Welsh police force 'bans contact with journalists'

A welsh police force has banned officers from speaking with journalists unless they have permission from the press office, according to South Wales Echo editor Tim Gordon.

Giving evidence to the Leveson Inquiry this afternoon, Gordon said the development was a source of concern among reporters who found it difficult to get information from police because most queries were now channelled through press officers.

‘I’m all for the free flow of information,’he said. ‘I think it’s really important in a democratic society that happens.
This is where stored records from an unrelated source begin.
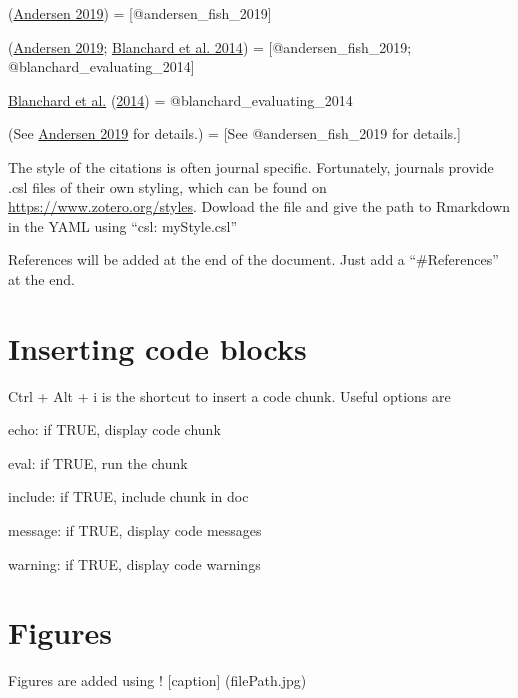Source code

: \documentclass[
  11pt,
]{article}
\begin{document}
(\protect\hyperlink{ref-andersen_fish_2019}{Andersen 2019}) = {[}@andersen\_fish\_2019{]}

(\protect\hyperlink{ref-andersen_fish_2019}{Andersen 2019}; \protect\hyperlink{ref-blanchard_evaluating_2014}{Blanchard et al. 2014}) = {[}@andersen\_fish\_2019; @blanchard\_evaluating\_2014{]}

\protect\hyperlink{ref-blanchard_evaluating_2014}{Blanchard et al.} (\protect\hyperlink{ref-blanchard_evaluating_2014}{2014}) = @blanchard\_evaluating\_2014

(See \protect\hyperlink{ref-andersen_fish_2019}{Andersen 2019} for details.) = {[}See @andersen\_fish\_2019 for details.{]}

The style of the citations is often journal specific. Fortunately, journals provide .csl files of their own styling, which can be found on \url{https://www.zotero.org/styles}. Dowload the file and give the path to Rmarkdown in the YAML using ``csl: myStyle.csl''

References will be added at the end of the document. Just add a ``\#References'' at the end.

\hypertarget{inserting-code-blocks}{%
\section{Inserting code blocks}\label{inserting-code-blocks}}

Ctrl + Alt + i is the shortcut to insert a code chunk. Useful options are

echo: if TRUE, display code chunk

eval: if TRUE, run the chunk

include: if TRUE, include chunk in doc

message: if TRUE, display code messages

warning: if TRUE, display code warnings

\hypertarget{figures}{%
\section{Figures}\label{figures}}

Figures are added using ! {[}caption{]} (filePath.jpg)
\end{document}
I’m concerned that Gwent police have announced that their officers can’t talk to the media unless they’re given prior permission from their press office.
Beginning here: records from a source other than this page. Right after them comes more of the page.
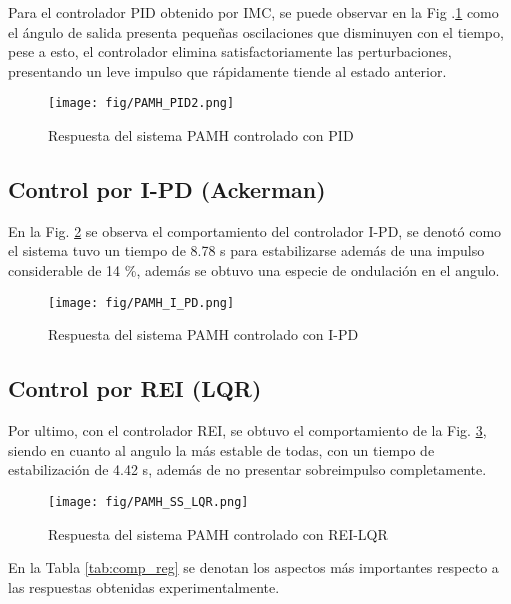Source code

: \documentclass[conference,onecolumn,12pt]{IEEEtran}
\numberwithin{equation}{subsection}
\begin{document}
Para el controlador PID obtenido por IMC, se puede observar en la Fig .\ref{fig:pamhsys_pid} como el ángulo de salida presenta pequeñas oscilaciones que disminuyen con el tiempo, pese a esto, el controlador elimina satisfactoriamente las perturbaciones, presentando un leve impulso que rápidamente tiende al estado anterior.

\begin{figure}[htbp]
    \centering
    \texttt{[image: fig/PAMH\_PID2.png]}
    \caption{Respuesta del sistema PAMH controlado con PID}
    \label{fig:pamhsys_pid}
\end{figure}

\subsection{Control por I-PD (Ackerman)}

En la Fig. \ref{fig:pamhsys_ipd} se observa el comportamiento del controlador I-PD, se denotó como el sistema tuvo un tiempo de 8.78 s para estabilizarse además de una impulso considerable de 14 \%, además se obtuvo una especie de ondulación en el angulo.

\begin{figure}[htbp]
    \centering
    \texttt{[image: fig/PAMH\_I\_PD.png]}
    \caption{Respuesta del sistema PAMH controlado con I-PD}
    \label{fig:pamhsys_ipd}
\end{figure}

\subsection{Control por REI (LQR)}

Por ultimo, con el controlador REI, se obtuvo el comportamiento de la Fig. \ref{fig:pamhsys_ss_lqr}, siendo en cuanto al angulo la más estable de todas, con un tiempo de estabilización de 4.42 s, además de no presentar sobreimpulso completamente.

\begin{figure}[htbp]
    \centering
    \texttt{[image: fig/PAMH\_SS\_LQR.png]}
    \caption{Respuesta del sistema PAMH controlado con REI-LQR}
    \label{fig:pamhsys_ss_lqr}
\end{figure}

En la Tabla \ref{tab:comp_reg} se denotan los aspectos más importantes respecto a las respuestas obtenidas experimentalmente.
\end{document}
‘I’m concerned that we find it difficult to get information at weekends and even during the week, I’m concerned there are occasions when the press officers can be difficult and it seems that they’re withholding info from us.”

He added: ‘I would much prefer that we could move forward trusting each other – that my reporters could build and develop relationships with police officers on a professional basis so there’s no fear or favour granted on either side but that the information is free-flowing

‘I would much prefer if the police were encouraged to give as much information as they possibly could.”

The new policy was confirmed by the Gwent police press ofice. A spokesperson said: “Following the publication of the Filkin Report, Gwent Police took the opportunity to inform officers and staff of its findings/recommendations to ensure a professional, open and healthy relationship with the media.

‘Staff and officers have been advised that although they are able to speak to journalists they must consult with the Corporate Communications Department first. This ensures a consistent and accurate response, protection of the individual and that all disclosures are recorded for audit purposes and open to scrutiny.”

Gordon was also opposed to any proposals requiring police and journalists to keep a written record of all press contact, suggesting that ‘it already sounds like you’re proposing there’s something wrong with talking to a journalist”.

Stressing the differences between the regional and national press, he told the inquiry that after examining the expense claims of 58 journalists at Trinity Mirror‘s Media Wales, including editors, he found that on average they spent 71p a week entertaining contacts.

‘It’s not something that’s in our culture and hasn’t been for a very, very long time,’he said.

In his written evidence, Gordon added: ‘The police tend to be willing to release information when it suits their own agenda, for example to help campaigns, to seek witnesses, to celebrate a recent success; but the police can be terribly slow at releasing information or even confirming information on incidents that are happening/ongoing.”

Gwent police was asked to comment but had not responded at the time of publication.